The feedback by many scientists shows that there is a need for specialized resources that not only cover a specific set of interaction data but also deliver tools that are specialized for the further analysis of the respective data set. CancerResource tries to cover both levels of scientific work, the support of scientists who try to develop novel drugs and the medic who is reliant on advice for the development of individualized therapy approaches.
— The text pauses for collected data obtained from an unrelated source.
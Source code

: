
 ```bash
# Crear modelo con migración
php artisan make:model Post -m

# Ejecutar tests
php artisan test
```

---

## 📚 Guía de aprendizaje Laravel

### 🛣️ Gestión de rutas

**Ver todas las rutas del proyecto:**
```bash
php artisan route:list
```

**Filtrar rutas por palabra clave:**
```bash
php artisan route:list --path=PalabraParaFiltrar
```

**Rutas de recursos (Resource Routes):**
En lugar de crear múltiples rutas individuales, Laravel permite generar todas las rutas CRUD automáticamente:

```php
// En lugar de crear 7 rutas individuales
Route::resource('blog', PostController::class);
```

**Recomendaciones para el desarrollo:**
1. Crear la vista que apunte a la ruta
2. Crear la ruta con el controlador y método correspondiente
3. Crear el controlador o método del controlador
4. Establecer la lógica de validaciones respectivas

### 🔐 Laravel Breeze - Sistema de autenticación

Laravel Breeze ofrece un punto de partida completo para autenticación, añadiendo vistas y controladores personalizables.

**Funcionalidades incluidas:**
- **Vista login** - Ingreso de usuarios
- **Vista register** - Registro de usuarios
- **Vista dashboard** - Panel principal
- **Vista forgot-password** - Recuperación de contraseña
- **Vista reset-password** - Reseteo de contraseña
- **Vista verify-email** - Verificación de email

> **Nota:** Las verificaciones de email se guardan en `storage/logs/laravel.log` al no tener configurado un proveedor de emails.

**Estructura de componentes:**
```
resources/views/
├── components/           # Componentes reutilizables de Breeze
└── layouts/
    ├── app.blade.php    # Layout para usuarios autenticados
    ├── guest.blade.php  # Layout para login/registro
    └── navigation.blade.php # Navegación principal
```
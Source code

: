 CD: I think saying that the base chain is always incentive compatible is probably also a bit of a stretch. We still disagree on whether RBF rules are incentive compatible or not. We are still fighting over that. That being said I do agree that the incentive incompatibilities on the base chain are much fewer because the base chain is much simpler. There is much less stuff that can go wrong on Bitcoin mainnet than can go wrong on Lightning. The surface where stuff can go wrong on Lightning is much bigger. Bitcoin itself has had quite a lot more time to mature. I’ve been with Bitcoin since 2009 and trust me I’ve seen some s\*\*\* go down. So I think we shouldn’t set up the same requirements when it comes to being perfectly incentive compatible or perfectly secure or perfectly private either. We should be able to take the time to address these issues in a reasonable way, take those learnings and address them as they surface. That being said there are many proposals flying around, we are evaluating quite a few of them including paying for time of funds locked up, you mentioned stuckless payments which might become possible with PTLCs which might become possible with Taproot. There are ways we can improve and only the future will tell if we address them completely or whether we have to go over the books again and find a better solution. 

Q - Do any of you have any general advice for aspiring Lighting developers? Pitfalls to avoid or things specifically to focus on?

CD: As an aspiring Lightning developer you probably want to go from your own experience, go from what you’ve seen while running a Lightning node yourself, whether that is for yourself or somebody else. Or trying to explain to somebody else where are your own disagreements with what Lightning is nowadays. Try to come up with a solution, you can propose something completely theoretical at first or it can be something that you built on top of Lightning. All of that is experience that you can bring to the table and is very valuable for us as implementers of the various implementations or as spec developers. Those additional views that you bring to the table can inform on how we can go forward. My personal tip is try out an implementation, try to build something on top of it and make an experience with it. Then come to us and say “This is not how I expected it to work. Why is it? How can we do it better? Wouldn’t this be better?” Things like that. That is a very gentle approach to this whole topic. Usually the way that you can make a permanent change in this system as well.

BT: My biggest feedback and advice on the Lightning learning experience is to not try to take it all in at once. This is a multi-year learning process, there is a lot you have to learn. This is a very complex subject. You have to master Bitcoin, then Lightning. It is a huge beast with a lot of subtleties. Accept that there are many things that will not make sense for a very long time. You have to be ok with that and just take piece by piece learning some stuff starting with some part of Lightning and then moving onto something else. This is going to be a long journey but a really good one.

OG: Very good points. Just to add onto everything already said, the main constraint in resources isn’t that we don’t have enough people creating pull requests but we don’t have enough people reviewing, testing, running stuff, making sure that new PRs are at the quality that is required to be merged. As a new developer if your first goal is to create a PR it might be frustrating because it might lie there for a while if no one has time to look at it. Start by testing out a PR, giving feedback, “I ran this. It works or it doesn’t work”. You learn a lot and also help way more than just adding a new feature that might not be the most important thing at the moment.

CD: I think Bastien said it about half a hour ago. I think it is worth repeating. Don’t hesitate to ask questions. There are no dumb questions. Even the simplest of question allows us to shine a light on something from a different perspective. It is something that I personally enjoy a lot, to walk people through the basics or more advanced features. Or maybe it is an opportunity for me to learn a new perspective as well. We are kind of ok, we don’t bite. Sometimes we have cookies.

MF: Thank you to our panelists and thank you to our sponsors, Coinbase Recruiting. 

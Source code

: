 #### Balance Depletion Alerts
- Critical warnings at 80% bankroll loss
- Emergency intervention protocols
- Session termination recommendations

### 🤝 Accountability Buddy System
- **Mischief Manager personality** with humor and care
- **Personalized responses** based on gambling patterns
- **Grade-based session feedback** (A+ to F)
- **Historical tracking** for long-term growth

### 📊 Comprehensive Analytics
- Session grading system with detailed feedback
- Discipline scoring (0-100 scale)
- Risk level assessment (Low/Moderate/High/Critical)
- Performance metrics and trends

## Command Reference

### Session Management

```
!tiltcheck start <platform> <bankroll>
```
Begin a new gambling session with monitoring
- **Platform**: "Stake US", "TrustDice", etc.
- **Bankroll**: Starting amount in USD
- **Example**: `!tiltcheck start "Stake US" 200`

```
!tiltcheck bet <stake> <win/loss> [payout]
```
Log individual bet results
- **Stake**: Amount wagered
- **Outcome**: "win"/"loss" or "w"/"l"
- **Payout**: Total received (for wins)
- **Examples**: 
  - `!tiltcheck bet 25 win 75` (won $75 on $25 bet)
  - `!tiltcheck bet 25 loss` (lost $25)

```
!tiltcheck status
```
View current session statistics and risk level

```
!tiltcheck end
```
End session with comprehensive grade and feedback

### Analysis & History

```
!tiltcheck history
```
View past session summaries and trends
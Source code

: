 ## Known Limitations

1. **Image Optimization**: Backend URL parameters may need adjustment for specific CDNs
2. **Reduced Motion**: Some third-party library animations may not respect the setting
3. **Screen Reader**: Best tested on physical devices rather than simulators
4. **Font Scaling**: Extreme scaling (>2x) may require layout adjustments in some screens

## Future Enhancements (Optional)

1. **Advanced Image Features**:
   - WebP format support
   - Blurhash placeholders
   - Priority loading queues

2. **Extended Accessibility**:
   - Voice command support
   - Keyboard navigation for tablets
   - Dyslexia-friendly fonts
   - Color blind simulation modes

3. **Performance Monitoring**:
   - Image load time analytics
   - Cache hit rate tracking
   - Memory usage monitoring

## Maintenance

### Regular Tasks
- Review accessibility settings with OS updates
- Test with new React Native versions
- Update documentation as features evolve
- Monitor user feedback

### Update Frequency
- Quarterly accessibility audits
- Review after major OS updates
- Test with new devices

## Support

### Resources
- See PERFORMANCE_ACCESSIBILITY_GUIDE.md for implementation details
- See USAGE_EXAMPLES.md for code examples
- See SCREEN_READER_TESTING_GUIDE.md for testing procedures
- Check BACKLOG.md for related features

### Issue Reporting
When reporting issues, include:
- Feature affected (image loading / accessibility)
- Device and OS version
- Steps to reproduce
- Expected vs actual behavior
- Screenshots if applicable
Cancers, even of the same tissue type, are extremely divergent in terms of gene alterations. Individual therapy will be made possible by understanding single nucleotide polymorphisms (SNPs), complete or partial gene deletions, copy number variations, gene aberrations or gene fusions. All of those issues may cause substantial dysfunctions of defected genes that have influence on gene regulation in the whole cell of an individual. Additionally to those integration issues, new data integration concepts will be required or are planned to be integrated in CancerResource for coping with personalized therapies. The literature mining will be extended to full text mining, manual upload of single relationships and enhanced specificity in cancer annotations. Expression data will be comparable for platforms other than Affymetrix U133A. Large studies performed on the basis of new techniques (Next Generation Sequencing; e.g. Genetics of 1000 Tumors) are highly interesting objectives to be made available in CancerResource. Updating of data is projected to occur once a year.
The International Research Training Group IRTG (Genomics and Systems Biology of Molecular Networks) Deutsche Krebshilfe; Deutsche Forschungsgemeinschaft DFG; Federal Ministry of Education and Research BMBF (MedSys Project); European Union EU (SynSys Project). Funding for open access charge: DFG, BMBF, EU.
Conflict of interest statement. None declared.
Supplementary Data are available at NAR Online.
The authors like to thank Björn Grüning for the development of the initial database and Ilona Gawronska and Ulrike Schmidt for manual validation of cancer-relevant drug–target relations.